## Task description:
What you return must be exactly the lines from the beginning of the material through the line containing "<summary>In <code>4.8</code>: ✅</summary>", both included, and no pictures.
------ Material to process ------
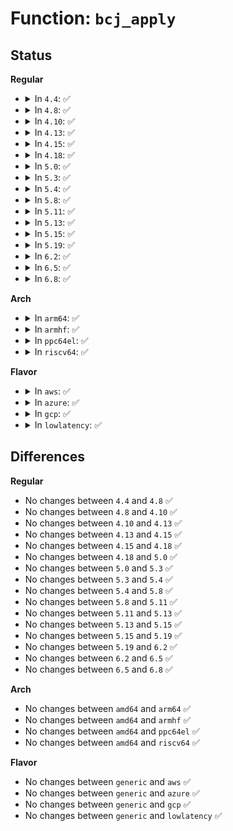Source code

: # Function: <code>bcj_apply</code>

## Status
<b>Regular</b>
<ul>
<li>
<details>
<summary>In <code>4.4</code>: ✅</summary>

```c
void bcj_apply(struct xz_dec_bcj *s, uint8_t *buf, size_t *pos, size_t size);
```

**Collision:** Unique Static

**Inline:** No

**Transformation:** False

**Instances:**

```
In lib/xz/xz_dec_bcj.c (ffffffff81410f60)
Location: lib/xz/xz_dec_bcj.c:345
Inline: False
Direct callers:
  - lib/xz/xz_dec_bcj.c:xz_dec_bcj_run
  - lib/xz/xz_dec_bcj.c:xz_dec_bcj_run
```
**Symbols:**

```
ffffffff81410f60-ffffffff81411471: bcj_apply (STB_LOCAL)
```
</details>
</li>
<li>
<details>
<summary>In <code>4.8</code>: ✅</summary>

```c
void bcj_apply(struct xz_dec_bcj *s, uint8_t *buf, size_t *pos, size_t size);
```

**Collision:** Unique Static

**Inline:** No

**Transformation:** False

**Instances:**

```
In lib/xz/xz_dec_bcj.c (ffffffff81458cd0)
Location: lib/xz/xz_dec_bcj.c:345
Inline: False
Direct callers:
  - lib/xz/xz_dec_bcj.c:xz_dec_bcj_run
  - lib/xz/xz_dec_bcj.c:xz_dec_bcj_run
```
**Symbols:**

```
ffffffff81458cd0-ffffffff814591ef: bcj_apply (STB_LOCAL)
```
</details>
</li>
<li>
<details>
<summary>In <code>4.10</code>: ✅</summary>

```c
void bcj_apply(struct xz_dec_bcj *s, uint8_t *buf, size_t *pos, size_t size);
```

**Collision:** Unique Static

**Inline:** No

**Transformation:** False

**Instances:**

```
In lib/xz/xz_dec_bcj.c (ffffffff81477690)
Location: lib/xz/xz_dec_bcj.c:345
Inline: False
Direct callers:
  - lib/xz/xz_dec_bcj.c:xz_dec_bcj_run
  - lib/xz/xz_dec_bcj.c:xz_dec_bcj_run
```
**Symbols:**

```
ffffffff81477690-ffffffff81477baf: bcj_apply (STB_LOCAL)
```
</details>
</li>
<li>
<details>
<summary>In <code>4.13</code>: ✅</summary>

```c
void bcj_apply(struct xz_dec_bcj *s, uint8_t *buf, size_t *pos, size_t size);
```

**Collision:** Unique Static

**Inline:** No

**Transformation:** False

**Instances:**

```
In lib/xz/xz_dec_bcj.c (ffffffff814809d0)
Location: lib/xz/xz_dec_bcj.c:345
Inline: False
Direct callers:
  - lib/xz/xz_dec_bcj.c:xz_dec_bcj_run
  - lib/xz/xz_dec_bcj.c:xz_dec_bcj_run
```
**Symbols:**

```
ffffffff814809d0-ffffffff81480efe: bcj_apply (STB_LOCAL)
```
</details>
</li>
<li>
<details>
<summary>In <code>4.15</code>: ✅</summary>

```c
void bcj_apply(struct xz_dec_bcj *s, uint8_t *buf, size_t *pos, size_t size);
```

**Collision:** Unique Static

**Inline:** No

**Transformation:** False

**Instances:**

```
In lib/xz/xz_dec_bcj.c (ffffffff814bc800)
Location: lib/xz/xz_dec_bcj.c:345
Inline: False
Direct callers:
  - lib/xz/xz_dec_bcj.c:xz_dec_bcj_run
  - lib/xz/xz_dec_bcj.c:xz_dec_bcj_run
```
**Symbols:**

```
ffffffff814bc800-ffffffff814bcd34: bcj_apply (STB_LOCAL)
```
</details>
</li>
<li>
<details>
<summary>In <code>4.18</code>: ✅</summary>

```c
void bcj_apply(struct xz_dec_bcj *s, uint8_t *buf, size_t *pos, size_t size);
```

**Collision:** Unique Static

**Inline:** No

**Transformation:** False

**Instances:**

```
In lib/xz/xz_dec_bcj.c (ffffffff814eeff0)
Location: lib/xz/xz_dec_bcj.c:345
Inline: False
Direct callers:
  - lib/xz/xz_dec_bcj.c:xz_dec_bcj_run
  - lib/xz/xz_dec_bcj.c:xz_dec_bcj_run
```
**Symbols:**

```
ffffffff814eeff0-ffffffff814ef56f: bcj_apply (STB_LOCAL)
```
</details>
</li>
<li>
<details>
<summary>In <code>5.0</code>: ✅</summary>

```c
void bcj_apply(struct xz_dec_bcj *s, uint8_t *buf, size_t *pos, size_t size);
```

**Collision:** Unique Static

**Inline:** No

**Transformation:** False

**Instances:**

```
In lib/xz/xz_dec_bcj.c (ffffffff81502ef0)
Location: lib/xz/xz_dec_bcj.c:345
Inline: False
Direct callers:
  - lib/xz/xz_dec_bcj.c:xz_dec_bcj_run
  - lib/xz/xz_dec_bcj.c:xz_dec_bcj_run
```
**Symbols:**

```
ffffffff81502ef0-ffffffff8150348b: bcj_apply (STB_LOCAL)
```
</details>
</li>
<li>
<details>
<summary>In <code>5.3</code>: ✅</summary>

```c
void bcj_apply(struct xz_dec_bcj *s, uint8_t *buf, size_t *pos, size_t size);
```

**Collision:** Unique Static

**Inline:** No

**Transformation:** False

**Instances:**

```
In lib/xz/xz_dec_bcj.c (ffffffff81531000)
Location: lib/xz/xz_dec_bcj.c:345
Inline: False
Direct callers:
  - lib/xz/xz_dec_bcj.c:xz_dec_bcj_run
  - lib/xz/xz_dec_bcj.c:xz_dec_bcj_run
```
**Symbols:**

```
ffffffff81531000-ffffffff815315e3: bcj_apply (STB_LOCAL)
```
</details>
</li>
<li>
<details>
<summary>In <code>5.4</code>: ✅</summary>

```c
void bcj_apply(struct xz_dec_bcj *s, uint8_t *buf, size_t *pos, size_t size);
```

**Collision:** Unique Static

**Inline:** No

**Transformation:** False

**Instances:**

```
In lib/xz/xz_dec_bcj.c (ffffffff81551e90)
Location: lib/xz/xz_dec_bcj.c:345
Inline: False
Direct callers:
  - lib/xz/xz_dec_bcj.c:xz_dec_bcj_run
  - lib/xz/xz_dec_bcj.c:xz_dec_bcj_run
```
**Symbols:**

```
ffffffff81551e90-ffffffff81552473: bcj_apply (STB_LOCAL)
```
</details>
</li>
<li>
<details>
<summary>In <code>5.8</code>: ✅</summary>

```c
void bcj_apply(struct xz_dec_bcj *s, uint8_t *buf, size_t *pos, size_t size);
```

**Collision:** Unique Static

**Inline:** No

**Transformation:** False

**Instances:**

```
In lib/xz/xz_dec_bcj.c (ffffffff815db460)
Location: lib/xz/xz_dec_bcj.c:345
Inline: False
Direct callers:
  - lib/xz/xz_dec_bcj.c:xz_dec_bcj_run
  - lib/xz/xz_dec_bcj.c:xz_dec_bcj_run
```
**Symbols:**

```
ffffffff815db460-ffffffff815db7e6: bcj_apply (STB_LOCAL)
```
</details>
</li>
<li>
<details>
<summary>In <code>5.11</code>: ✅</summary>

```c
void bcj_apply(struct xz_dec_bcj *s, uint8_t *buf, size_t *pos, size_t size);
```

**Collision:** Unique Static

**Inline:** No

**Transformation:** False

**Instances:**

```
In lib/xz/xz_dec_bcj.c (ffffffff815f90b0)
Location: lib/xz/xz_dec_bcj.c:345
Inline: False
Direct callers:
  - lib/xz/xz_dec_bcj.c:xz_dec_bcj_run
  - lib/xz/xz_dec_bcj.c:xz_dec_bcj_run
```
**Symbols:**

```
ffffffff815f90b0-ffffffff815f9433: bcj_apply (STB_LOCAL)
```
</details>
</li>
<li>
<details>
<summary>In <code>5.13</code>: ✅</summary>

```c
void bcj_apply(struct xz_dec_bcj *s, uint8_t *buf, size_t *pos, size_t size);
```

**Collision:** Unique Static

**Inline:** No

**Transformation:** False

**Instances:**

```
In lib/xz/xz_dec_bcj.c (ffffffff815dba70)
Location: lib/xz/xz_dec_bcj.c:345
Inline: False
Direct callers:
  - lib/xz/xz_dec_bcj.c:xz_dec_bcj_run
  - lib/xz/xz_dec_bcj.c:xz_dec_bcj_run
```
**Symbols:**

```
ffffffff815dba70-ffffffff815dc025: bcj_apply (STB_LOCAL)
```
</details>
</li>
<li>
<details>
<summary>In <code>5.15</code>: ✅</summary>

```c
void bcj_apply(struct xz_dec_bcj *s, uint8_t *buf, size_t *pos, size_t size);
```

**Collision:** Unique Static

**Inline:** No

**Transformation:** False

**Instances:**

```
In lib/xz/xz_dec_bcj.c (ffffffff81647550)
Location: lib/xz/xz_dec_bcj.c:345
Inline: False
Direct callers:
  - lib/xz/xz_dec_bcj.c:xz_dec_bcj_run
  - lib/xz/xz_dec_bcj.c:xz_dec_bcj_run
```
**Symbols:**

```
ffffffff81647550-ffffffff81647959: bcj_apply (STB_LOCAL)
```
</details>
</li>
<li>
<details>
<summary>In <code>5.19</code>: ✅</summary>

```c
void bcj_apply(struct xz_dec_bcj *s, uint8_t *buf, size_t *pos, size_t size);
```

**Collision:** Unique Static

**Inline:** No

**Transformation:** False

**Instances:**

```
In lib/xz/xz_dec_bcj.c (ffffffff8175d7d0)
Location: lib/xz/xz_dec_bcj.c:345
Inline: False
Direct callers:
  - lib/xz/xz_dec_bcj.c:xz_dec_bcj_run
  - lib/xz/xz_dec_bcj.c:xz_dec_bcj_run
```
**Symbols:**

```
ffffffff8175d7d0-ffffffff8175dc36: bcj_apply (STB_LOCAL)
```
</details>
</li>
<li>
<details>
<summary>In <code>6.2</code>: ✅</summary>

```c
void bcj_apply(struct xz_dec_bcj *s, uint8_t *buf, size_t *pos, size_t size);
```

**Collision:** Unique Static

**Inline:** No

**Transformation:** False

**Instances:**

```
In lib/xz/xz_dec_bcj.c (ffffffff8188ad00)
Location: lib/xz/xz_dec_bcj.c:345
Inline: False
Direct callers:
  - lib/xz/xz_dec_bcj.c:xz_dec_bcj_run
  - lib/xz/xz_dec_bcj.c:xz_dec_bcj_run
```
**Symbols:**

```
ffffffff8188ad00-ffffffff8188b166: bcj_apply (STB_LOCAL)
```
</details>
</li>
<li>
<details>
<summary>In <code>6.5</code>: ✅</summary>

```c
void bcj_apply(struct xz_dec_bcj *s, uint8_t *buf, size_t *pos, size_t size);
```

**Collision:** Unique Static

**Inline:** No

**Transformation:** False

**Instances:**

```
In lib/xz/xz_dec_bcj.c (ffffffff818cd1d0)
Location: lib/xz/xz_dec_bcj.c:345
Inline: False
Direct callers:
  - lib/xz/xz_dec_bcj.c:xz_dec_bcj_run
  - lib/xz/xz_dec_bcj.c:xz_dec_bcj_run
```
**Symbols:**

```
ffffffff818cd1d0-ffffffff818cd646: bcj_apply (STB_LOCAL)
```
</details>
</li>
<li>
<details>
<summary>In <code>6.8</code>: ✅</summary>

```c
void bcj_apply(struct xz_dec_bcj *s, uint8_t *buf, size_t *pos, size_t size);
```

**Collision:** Unique Static

**Inline:** No

**Transformation:** False

**Instances:**

```
In lib/xz/xz_dec_bcj.c (ffffffff8191edc0)
Location: lib/xz/xz_dec_bcj.c:345
Inline: False
Direct callers:
  - lib/xz/xz_dec_bcj.c:xz_dec_bcj_run
  - lib/xz/xz_dec_bcj.c:xz_dec_bcj_run
```
**Symbols:**

```
ffffffff8191edc0-ffffffff8191f067: bcj_apply (STB_LOCAL)
```
</details>
</li>
</ul>
<b>Arch</b>
<ul>
<li>
<details>
<summary>In <code>arm64</code>: ✅</summary>

```c
void bcj_apply(struct xz_dec_bcj *s, uint8_t *buf, size_t *pos, size_t size);
```

**Collision:** Unique Static

**Inline:** No

**Transformation:** False

**Instances:**

```
In lib/xz/xz_dec_bcj.c (ffff80001065dbc8)
Location: lib/xz/xz_dec_bcj.c:345
Inline: False
Direct callers:
  - lib/xz/xz_dec_bcj.c:xz_dec_bcj_run
  - lib/xz/xz_dec_bcj.c:xz_dec_bcj_run
```
**Symbols:**

```
ffff80001065dbc8-ffff80001065e228: bcj_apply (STB_LOCAL)
```
</details>
</li>
<li>
<details>
<summary>In <code>armhf</code>: ✅</summary>

```c
void bcj_apply(struct xz_dec_bcj *s, uint8_t *buf, size_t *pos, size_t size);
```

**Collision:** Unique Static

**Inline:** No

**Transformation:** False

**Instances:**

```
In lib/xz/xz_dec_bcj.c (c080741c)
Location: lib/xz/xz_dec_bcj.c:345
Inline: False
Direct callers:
  - lib/xz/xz_dec_bcj.c:xz_dec_bcj_run
  - lib/xz/xz_dec_bcj.c:xz_dec_bcj_run
```
**Symbols:**

```
c080741c-c0807ab8: bcj_apply (STB_LOCAL)
```
</details>
</li>
<li>
<details>
<summary>In <code>ppc64el</code>: ✅</summary>

```c
void bcj_apply(struct xz_dec_bcj *s, uint8_t *buf, size_t *pos, size_t size);
```

**Collision:** Unique Static

**Inline:** No

**Transformation:** False

**Instances:**

```
In lib/xz/xz_dec_bcj.c (c00000000080fd30)
Location: lib/xz/xz_dec_bcj.c:345
Inline: False
Direct callers:
  - lib/xz/xz_dec_bcj.c:xz_dec_bcj_run
  - lib/xz/xz_dec_bcj.c:xz_dec_bcj_run
```
**Symbols:**

```
c00000000080fd30-c000000000810488: bcj_apply (STB_LOCAL)
```
</details>
</li>
<li>
<details>
<summary>In <code>riscv64</code>: ✅</summary>

```c
void bcj_apply(struct xz_dec_bcj *s, uint8_t *buf, size_t *pos, size_t size);
```

**Collision:** Unique Static

**Inline:** No

**Transformation:** False

**Instances:**

```
In lib/xz/xz_dec_bcj.c (ffffffe00048b6fe)
Location: lib/xz/xz_dec_bcj.c:345
Inline: False
Direct callers:
  - lib/xz/xz_dec_bcj.c:xz_dec_bcj_run
  - lib/xz/xz_dec_bcj.c:xz_dec_bcj_run
```
**Symbols:**

```
ffffffe00048b6fe-ffffffe00048bd10: bcj_apply (STB_LOCAL)
```
</details>
</li>
</ul>
<b>Flavor</b>
<ul>
<li>
<details>
<summary>In <code>aws</code>: ✅</summary>

```c
void bcj_apply(struct xz_dec_bcj *s, uint8_t *buf, size_t *pos, size_t size);
```

**Collision:** Unique Static

**Inline:** No

**Transformation:** False

**Instances:**

```
In lib/xz/xz_dec_bcj.c (ffffffff8154a470)
Location: lib/xz/xz_dec_bcj.c:345
Inline: False
Direct callers:
  - lib/xz/xz_dec_bcj.c:xz_dec_bcj_run
  - lib/xz/xz_dec_bcj.c:xz_dec_bcj_run
```
**Symbols:**

```
ffffffff8154a470-ffffffff8154aa53: bcj_apply (STB_LOCAL)
```
</details>
</li>
<li>
<details>
<summary>In <code>azure</code>: ✅</summary>

```c
void bcj_apply(struct xz_dec_bcj *s, uint8_t *buf, size_t *pos, size_t size);
```

**Collision:** Unique Static

**Inline:** No

**Transformation:** False

**Instances:**

```
In lib/xz/xz_dec_bcj.c (ffffffff8153a750)
Location: lib/xz/xz_dec_bcj.c:345
Inline: False
Direct callers:
  - lib/xz/xz_dec_bcj.c:xz_dec_bcj_run
  - lib/xz/xz_dec_bcj.c:xz_dec_bcj_run
```
**Symbols:**

```
ffffffff8153a750-ffffffff8153ad33: bcj_apply (STB_LOCAL)
```
</details>
</li>
<li>
<details>
<summary>In <code>gcp</code>: ✅</summary>

```c
void bcj_apply(struct xz_dec_bcj *s, uint8_t *buf, size_t *pos, size_t size);
```

**Collision:** Unique Static

**Inline:** No

**Transformation:** False

**Instances:**

```
In lib/xz/xz_dec_bcj.c (ffffffff815461b0)
Location: lib/xz/xz_dec_bcj.c:345
Inline: False
Direct callers:
  - lib/xz/xz_dec_bcj.c:xz_dec_bcj_run
  - lib/xz/xz_dec_bcj.c:xz_dec_bcj_run
```
**Symbols:**

```
ffffffff815461b0-ffffffff81546793: bcj_apply (STB_LOCAL)
```
</details>
</li>
<li>
<details>
<summary>In <code>lowlatency</code>: ✅</summary>

```c
void bcj_apply(struct xz_dec_bcj *s, uint8_t *buf, size_t *pos, size_t size);
```

**Collision:** Unique Static

**Inline:** No

**Transformation:** False

**Instances:**

```
In lib/xz/xz_dec_bcj.c (ffffffff8155ffe0)
Location: lib/xz/xz_dec_bcj.c:345
Inline: False
Direct callers:
  - lib/xz/xz_dec_bcj.c:xz_dec_bcj_run
  - lib/xz/xz_dec_bcj.c:xz_dec_bcj_run
```
**Symbols:**

```
ffffffff8155ffe0-ffffffff815605c3: bcj_apply (STB_LOCAL)
```
</details>
</li>
</ul>

## Differences
<b>Regular</b>
<ul>
<li>
No changes between <code>4.4</code> and <code>4.8</code> ✅
</li>
<li>
No changes between <code>4.8</code> and <code>4.10</code> ✅
</li>
<li>
No changes between <code>4.10</code> and <code>4.13</code> ✅
</li>
<li>
No changes between <code>4.13</code> and <code>4.15</code> ✅
</li>
<li>
No changes between <code>4.15</code> and <code>4.18</code> ✅
</li>
<li>
No changes between <code>4.18</code> and <code>5.0</code> ✅
</li>
<li>
No changes between <code>5.0</code> and <code>5.3</code> ✅
</li>
<li>
No changes between <code>5.3</code> and <code>5.4</code> ✅
</li>
<li>
No changes between <code>5.4</code> and <code>5.8</code> ✅
</li>
<li>
No changes between <code>5.8</code> and <code>5.11</code> ✅
</li>
<li>
No changes between <code>5.11</code> and <code>5.13</code> ✅
</li>
<li>
No changes between <code>5.13</code> and <code>5.15</code> ✅
</li>
<li>
No changes between <code>5.15</code> and <code>5.19</code> ✅
</li>
<li>
No changes between <code>5.19</code> and <code>6.2</code> ✅
</li>
<li>
No changes between <code>6.2</code> and <code>6.5</code> ✅
</li>
<li>
No changes between <code>6.5</code> and <code>6.8</code> ✅
</li>
</ul>
<b>Arch</b>
<ul>
<li>
No changes between <code>amd64</code> and <code>arm64</code> ✅
</li>
<li>
No changes between <code>amd64</code> and <code>armhf</code> ✅
</li>
<li>
No changes between <code>amd64</code> and <code>ppc64el</code> ✅
</li>
<li>
No changes between <code>amd64</code> and <code>riscv64</code> ✅
</li>
</ul>
<b>Flavor</b>
<ul>
<li>
No changes between <code>generic</code> and <code>aws</code> ✅
</li>
<li>
No changes between <code>generic</code> and <code>azure</code> ✅
</li>
<li>
No changes between <code>generic</code> and <code>gcp</code> ✅
</li>
<li>
No changes between <code>generic</code> and <code>lowlatency</code> ✅
</li>
</ul>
------
## Task response:
Source code

: # Function: <code>bcj_apply</code>

## Status
<b>Regular</b>
<ul>
<li>
<details>
<summary>In <code>4.4</code>: ✅</summary>

```c
void bcj_apply(struct xz_dec_bcj *s, uint8_t *buf, size_t *pos, size_t size);
```

**Collision:** Unique Static

**Inline:** No

**Transformation:** False

**Instances:**

```
In lib/xz/xz_dec_bcj.c (ffffffff81410f60)
Location: lib/xz/xz_dec_bcj.c:345
Inline: False
Direct callers:
  - lib/xz/xz_dec_bcj.c:xz_dec_bcj_run
  - lib/xz/xz_dec_bcj.c:xz_dec_bcj_run
```
**Symbols:**

```
ffffffff81410f60-ffffffff81411471: bcj_apply (STB_LOCAL)
```
</details>
</li>
<li>
<details>
<summary>In <code>4.8</code>: ✅</summary>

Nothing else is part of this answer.